(Beginning of Given data)

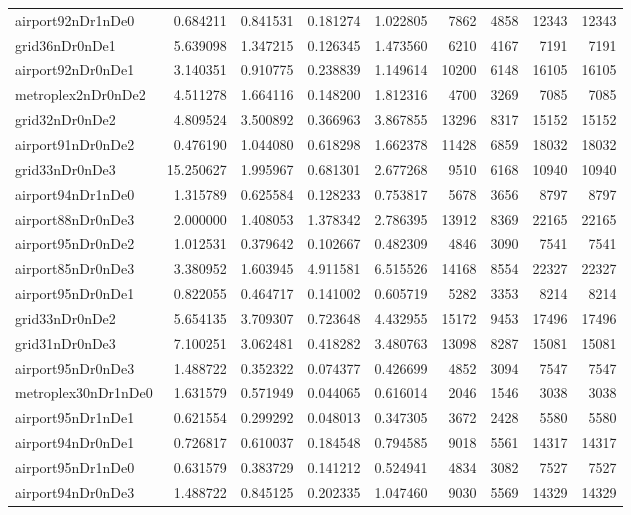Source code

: \begin{longtable}{|l|r|r|r|r|r|r|r|r|}
airport92nDr1nDe0 & 0.684211 & 0.841531 & 0.181274 & 1.022805 & 7862 & 4858 & 12343 & 12343 \\
grid36nDr0nDe1 & 5.639098 & 1.347215 & 0.126345 & 1.473560 & 6210 & 4167 & 7191 & 7191 \\
airport92nDr0nDe1 & 3.140351 & 0.910775 & 0.238839 & 1.149614 & 10200 & 6148 & 16105 & 16105 \\
metroplex2nDr0nDe2 & 4.511278 & 1.664116 & 0.148200 & 1.812316 & 4700 & 3269 & 7085 & 7085 \\
grid32nDr0nDe2 & 4.809524 & 3.500892 & 0.366963 & 3.867855 & 13296 & 8317 & 15152 & 15152 \\
airport91nDr0nDe2 & 0.476190 & 1.044080 & 0.618298 & 1.662378 & 11428 & 6859 & 18032 & 18032 \\
grid33nDr0nDe3 & 15.250627 & 1.995967 & 0.681301 & 2.677268 & 9510 & 6168 & 10940 & 10940 \\
airport94nDr1nDe0 & 1.315789 & 0.625584 & 0.128233 & 0.753817 & 5678 & 3656 & 8797 & 8797 \\
airport88nDr0nDe3 & 2.000000 & 1.408053 & 1.378342 & 2.786395 & 13912 & 8369 & 22165 & 22165 \\
airport95nDr0nDe2 & 1.012531 & 0.379642 & 0.102667 & 0.482309 & 4846 & 3090 & 7541 & 7541 \\
airport85nDr0nDe3 & 3.380952 & 1.603945 & 4.911581 & 6.515526 & 14168 & 8554 & 22327 & 22327 \\
airport95nDr0nDe1 & 0.822055 & 0.464717 & 0.141002 & 0.605719 & 5282 & 3353 & 8214 & 8214 \\
grid33nDr0nDe2 & 5.654135 & 3.709307 & 0.723648 & 4.432955 & 15172 & 9453 & 17496 & 17496 \\
grid31nDr0nDe3 & 7.100251 & 3.062481 & 0.418282 & 3.480763 & 13098 & 8287 & 15081 & 15081 \\
airport95nDr0nDe3 & 1.488722 & 0.352322 & 0.074377 & 0.426699 & 4852 & 3094 & 7547 & 7547 \\
metroplex30nDr1nDe0 & 1.631579 & 0.571949 & 0.044065 & 0.616014 & 2046 & 1546 & 3038 & 3038 \\
airport95nDr1nDe1 & 0.621554 & 0.299292 & 0.048013 & 0.347305 & 3672 & 2428 & 5580 & 5580 \\
airport94nDr0nDe1 & 0.726817 & 0.610037 & 0.184548 & 0.794585 & 9018 & 5561 & 14317 & 14317 \\
airport95nDr1nDe0 & 0.631579 & 0.383729 & 0.141212 & 0.524941 & 4834 & 3082 & 7527 & 7527 \\
airport94nDr0nDe3 & 1.488722 & 0.845125 & 0.202335 & 1.047460 & 9030 & 5569 & 14329 & 14329 \\

\end{longtable}
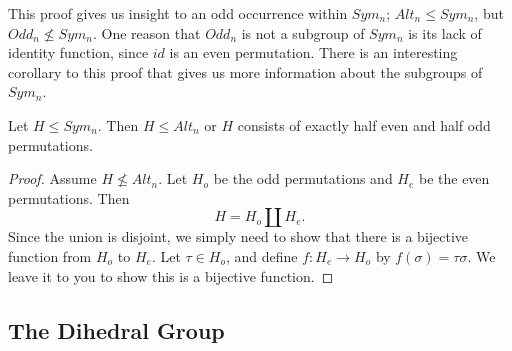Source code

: This proof gives us insight to an odd occurrence within $Sym_{n}$; $Alt_{n}\leq Sym_{n}$, but $Odd_{n}\not\leq Sym_{n}$.
One reason that $Odd_{n}$ is not a subgroup of $Sym_{n}$ is its lack of identity function, since $id$ is an even permutation. There is an interesting corollary to this proof that gives us more information about the subgroups of $Sym_{n}$.

\begin{corollary}
	Let $H\leq Sym_{n}$. Then $H\leq Alt_{n}$ or $H$ consists of exactly half even and half odd permutations.
\end{corollary}
\begin{proof}
	Assume $H\not\leq Alt_{n}$. Let $H_{o}$ be the odd permutations and $H_{e}$ be the even permutations. Then
	\[
		H = H_{o} \coprod H_{e}.
	\]
 	Since the union is disjoint, we simply need to show that there is a bijective function from $H_{o}$ to $H_{e}$. Let $\tau\in H_{o}$, and define $f:H_{e}\to H_{o}$ by $f(\sigma)=\tau\sigma$. We leave it to you to show this is a bijective function.
\end{proof}

\subsection*{The Dihedral Group}

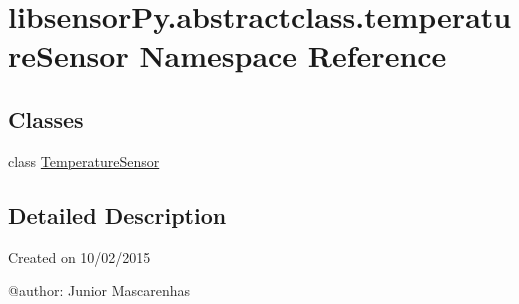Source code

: \hypertarget{namespacelibsensorPy_1_1abstractclass_1_1temperatureSensor}{}\section{libsensor\+Py.\+abstractclass.\+temperature\+Sensor Namespace Reference}
\label{namespacelibsensorPy_1_1abstractclass_1_1temperatureSensor}
\subsection*{Classes}
\begin{DoxyCompactItemize}
\item 
class \hyperlink{classlibsensorPy_1_1abstractclass_1_1temperatureSensor_1_1TemperatureSensor}{Temperature\+Sensor}
\end{DoxyCompactItemize}


\subsection{Detailed Description}
\begin{DoxyVerb}Created on 10/02/2015

@author: Junior Mascarenhas
\end{DoxyVerb}
 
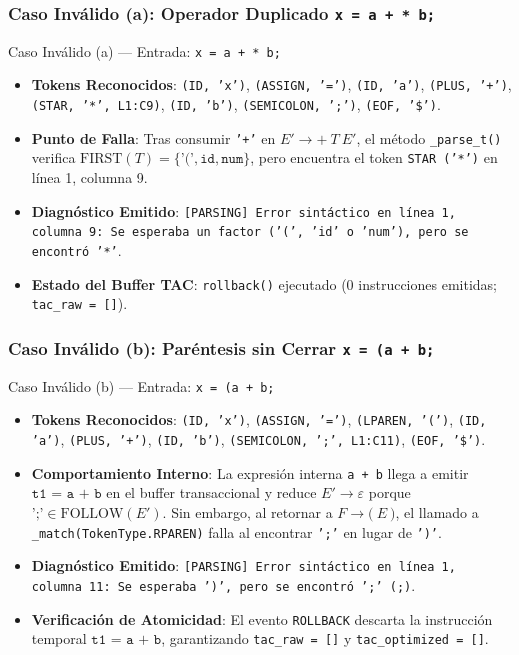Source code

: \documentclass[11pt, letterpaper]{article}
\begin{document}
\subsubsection{Caso Inválido (a): Operador Duplicado \texttt{x = a + * b;}}
\begin{errbox}{Caso Inválido (a) --- Entrada: \texttt{x = a + * b;}}
\begin{itemize}[leftmargin=1.5em, itemsep=2pt]
    \item \textbf{Tokens Reconocidos}: \texttt{(ID, 'x')}, \texttt{(ASSIGN, '=')}, \texttt{(ID, 'a')}, \texttt{(PLUS, '+')}, \texttt{(STAR, '*', L1:C9)}, \texttt{(ID, 'b')}, \texttt{(SEMICOLON, ';')}, \texttt{(EOF, '\$')}.
    \item \textbf{Punto de Falla}: Tras consumir \texttt{'+'} en $E' \rightarrow \textbf{+}\ T\ E'$, el método \texttt{\_parse\_t()} verifica $\text{FIRST}(T) = \{\texttt{'('}, \texttt{id}, \texttt{num}\}$, pero encuentra el token \texttt{STAR ('*')} en línea 1, columna 9.
    \item \textbf{Diagnóstico Emitido}: \texttt{[PARSING] Error sintáctico en línea 1, columna 9: Se esperaba un factor ('(', 'id' o 'num'), pero se encontró '*'}.
    \item \textbf{Estado del Buffer TAC}: \texttt{rollback()} ejecutado (0 instrucciones emitidas; \texttt{tac\_raw = []}).
\end{itemize}
\end{errbox}

\subsubsection{Caso Inválido (b): Paréntesis sin Cerrar \texttt{x = (a + b;}}
\begin{errbox}{Caso Inválido (b) --- Entrada: \texttt{x = (a + b;}}
\begin{itemize}[leftmargin=1.5em, itemsep=2pt]
    \item \textbf{Tokens Reconocidos}: \texttt{(ID, 'x')}, \texttt{(ASSIGN, '=')}, \texttt{(LPAREN, '(')}, \texttt{(ID, 'a')}, \texttt{(PLUS, '+')}, \texttt{(ID, 'b')}, \texttt{(SEMICOLON, ';', L1:C11)}, \texttt{(EOF, '\$')}.
    \item \textbf{Comportamiento Interno}: La expresión interna \texttt{a + b} llega a emitir $\texttt{t1 = a + b}$ en el buffer transaccional y reduce $E' \rightarrow \varepsilon$ porque $\texttt{';'} \in \text{FOLLOW}(E')$. Sin embargo, al retornar a $F \rightarrow \textbf{(}\ E\ \textbf{)}$, el llamado a \texttt{\_match(TokenType.RPAREN)} falla al encontrar \texttt{';'} en lugar de \texttt{')'}.
    \item \textbf{Diagnóstico Emitido}: \texttt{[PARSING] Error sintáctico en línea 1, columna 11: Se esperaba ')', pero se encontró ';' (;)}.
    \item \textbf{Verificación de Atomicidad}: El evento \texttt{ROLLBACK} descarta la instrucción temporal $\texttt{t1 = a + b}$, garantizando \texttt{tac\_raw = []} y \texttt{tac\_optimized = []}.
\end{itemize}
\end{errbox}
\end{document}
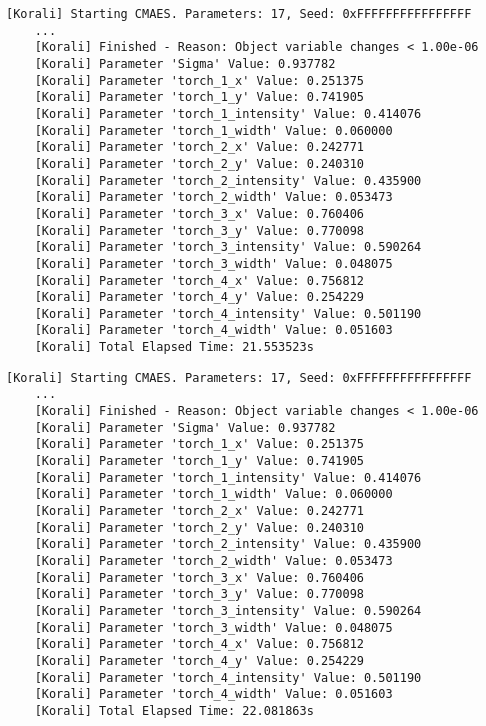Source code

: \documentclass[11pt]{article}
\begin{document}
    \begin{lstlisting}[basicstyle=\tiny, frame=single, caption={Korali
    output for the UPC++ conduit when running the code from Task 1 with
    population size 23.}, label={lst:Task4UPCXX}]
    [Korali] Starting CMAES. Parameters: 17, Seed: 0xFFFFFFFFFFFFFFFF
    ...
    [Korali] Finished - Reason: Object variable changes < 1.00e-06
    [Korali] Parameter 'Sigma' Value: 0.937782
    [Korali] Parameter 'torch_1_x' Value: 0.251375
    [Korali] Parameter 'torch_1_y' Value: 0.741905
    [Korali] Parameter 'torch_1_intensity' Value: 0.414076
    [Korali] Parameter 'torch_1_width' Value: 0.060000
    [Korali] Parameter 'torch_2_x' Value: 0.242771
    [Korali] Parameter 'torch_2_y' Value: 0.240310
    [Korali] Parameter 'torch_2_intensity' Value: 0.435900
    [Korali] Parameter 'torch_2_width' Value: 0.053473
    [Korali] Parameter 'torch_3_x' Value: 0.760406
    [Korali] Parameter 'torch_3_y' Value: 0.770098
    [Korali] Parameter 'torch_3_intensity' Value: 0.590264
    [Korali] Parameter 'torch_3_width' Value: 0.048075
    [Korali] Parameter 'torch_4_x' Value: 0.756812
    [Korali] Parameter 'torch_4_y' Value: 0.254229
    [Korali] Parameter 'torch_4_intensity' Value: 0.501190
    [Korali] Parameter 'torch_4_width' Value: 0.051603
    [Korali] Total Elapsed Time: 21.553523s
    \end{lstlisting}

    \begin{lstlisting}[basicstyle=\tiny, frame=single, caption={Korali
    output for the MPI conduit when running the code from Task 1 with
    population size 23.}, label={lst:Task4MPI}]
    [Korali] Starting CMAES. Parameters: 17, Seed: 0xFFFFFFFFFFFFFFFF
    ...
    [Korali] Finished - Reason: Object variable changes < 1.00e-06
    [Korali] Parameter 'Sigma' Value: 0.937782
    [Korali] Parameter 'torch_1_x' Value: 0.251375
    [Korali] Parameter 'torch_1_y' Value: 0.741905
    [Korali] Parameter 'torch_1_intensity' Value: 0.414076
    [Korali] Parameter 'torch_1_width' Value: 0.060000
    [Korali] Parameter 'torch_2_x' Value: 0.242771
    [Korali] Parameter 'torch_2_y' Value: 0.240310
    [Korali] Parameter 'torch_2_intensity' Value: 0.435900
    [Korali] Parameter 'torch_2_width' Value: 0.053473
    [Korali] Parameter 'torch_3_x' Value: 0.760406
    [Korali] Parameter 'torch_3_y' Value: 0.770098
    [Korali] Parameter 'torch_3_intensity' Value: 0.590264
    [Korali] Parameter 'torch_3_width' Value: 0.048075
    [Korali] Parameter 'torch_4_x' Value: 0.756812
    [Korali] Parameter 'torch_4_y' Value: 0.254229
    [Korali] Parameter 'torch_4_intensity' Value: 0.501190
    [Korali] Parameter 'torch_4_width' Value: 0.051603
    [Korali] Total Elapsed Time: 22.081863s
    \end{lstlisting}
\end{document}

(End of Given data)

How to complete this task => Beginning with the first entry above, reproduce every line verbatim until the line with "grid33nDr0nDe3 & 15.250627", which is included too; omit pictures.

Answer to this task =>
Source code

: \begin{longtable}{|l|r|r|r|r|r|r|r|r|}
airport92nDr1nDe0 & 0.684211 & 0.841531 & 0.181274 & 1.022805 & 7862 & 4858 & 12343 & 12343 \\
grid36nDr0nDe1 & 5.639098 & 1.347215 & 0.126345 & 1.473560 & 6210 & 4167 & 7191 & 7191 \\
airport92nDr0nDe1 & 3.140351 & 0.910775 & 0.238839 & 1.149614 & 10200 & 6148 & 16105 & 16105 \\
metroplex2nDr0nDe2 & 4.511278 & 1.664116 & 0.148200 & 1.812316 & 4700 & 3269 & 7085 & 7085 \\
grid32nDr0nDe2 & 4.809524 & 3.500892 & 0.366963 & 3.867855 & 13296 & 8317 & 15152 & 15152 \\
airport91nDr0nDe2 & 0.476190 & 1.044080 & 0.618298 & 1.662378 & 11428 & 6859 & 18032 & 18032 \\
grid33nDr0nDe3 & 15.250627 & 1.995967 & 0.681301 & 2.677268 & 9510 & 6168 & 10940 & 10940 \\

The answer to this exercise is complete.